TRY IT:
How many of the lines in the material underneath include the string "Source"? State the number only.

DATA:
--

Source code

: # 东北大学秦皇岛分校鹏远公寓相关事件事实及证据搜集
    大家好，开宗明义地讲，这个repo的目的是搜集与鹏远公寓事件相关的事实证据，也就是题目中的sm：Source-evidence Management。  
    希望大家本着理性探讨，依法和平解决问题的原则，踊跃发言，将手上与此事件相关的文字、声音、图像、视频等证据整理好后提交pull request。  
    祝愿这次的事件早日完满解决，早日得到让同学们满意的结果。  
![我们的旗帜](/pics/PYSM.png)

--

EXERCISE OUTPUT:
2